Noise of many

Most systems designed for collective participation make individual action legible. Noise of Many inverts this. Each click changes a single pixel in a shared image permanently, but in almost all cases invisible to the person who made it. The image belongs to everyone who contributed and resembles no one, yet everyone.

The work started from a specific observation: online participation has largely been reorganized around consumption, and platforms track and monetize individual behavior while keeping collective structure opaque. The question was whether a system could do the opposite, making collective structure visible while the individual contribution dissolves into it.

Built as a web application backed by a real-time database, every click is stored and translated immediately onto a shared canvas, marked by a brief visual flash before dissolving into the accumulated image. With no author and no moderator, the canvas records aggregation rather than coordination. What accumulates is itself a form of noise, an order that emerges from statistical superimposition.

Rancière’s concept of the distribution of the sensible shaped the framing: what gets to appear within a shared perceptual field? A single click is statistically negligible. In aggregation, however, these clicks compose something. The work lives in that gap between individual action and collective effect. Mouffe’s writing on democratic paradox adds a second frame: democratic participation does not converge toward consensus. The image Noise of Many accumulates reflects this. It is not legible as a collective decision.

A prototype is accessible at eeeh.fun.

Kaleidoscope

The piece was built around a simple premise: that people might move again as children do, out of curiosity rather than self-consciousness.

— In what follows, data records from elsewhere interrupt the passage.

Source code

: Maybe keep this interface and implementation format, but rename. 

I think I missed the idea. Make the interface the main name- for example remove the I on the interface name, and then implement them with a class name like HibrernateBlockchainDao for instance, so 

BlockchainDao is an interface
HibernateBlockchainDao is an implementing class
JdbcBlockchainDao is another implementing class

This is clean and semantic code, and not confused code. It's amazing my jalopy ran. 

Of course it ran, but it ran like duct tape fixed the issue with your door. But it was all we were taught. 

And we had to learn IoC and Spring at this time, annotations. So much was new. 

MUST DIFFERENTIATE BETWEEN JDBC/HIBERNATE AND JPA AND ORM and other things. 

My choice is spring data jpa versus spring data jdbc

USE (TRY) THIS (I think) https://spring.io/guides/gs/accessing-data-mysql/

Two cameras track the dancer through optical flow. A TouchDesigner system translates movement into abstract projections: lines, flowing gradients, sudden fields of color. The setup forms a closed feedback loop. The dancer moves, the projection responds visibly, the dancer reacts to the response. The projection is not background. It is the material the performer works with in real time. This shifts what the system is asked to do. It does not interpret movement or render it accurately. It produces visual events that are legible enough for the performer to pick up on and unpredictable enough to prompt the next movement.

The loop runs in both directions: unfamiliar movement shifts perception, and shifted perception invites unfamiliar movement. The same dynamic became visible in the audience. The performance opened deliberately to participation, and visitors moved into it. Most of them started cautiously, then noticed the projection responding, and let that response carry them further than they would have moved on their own.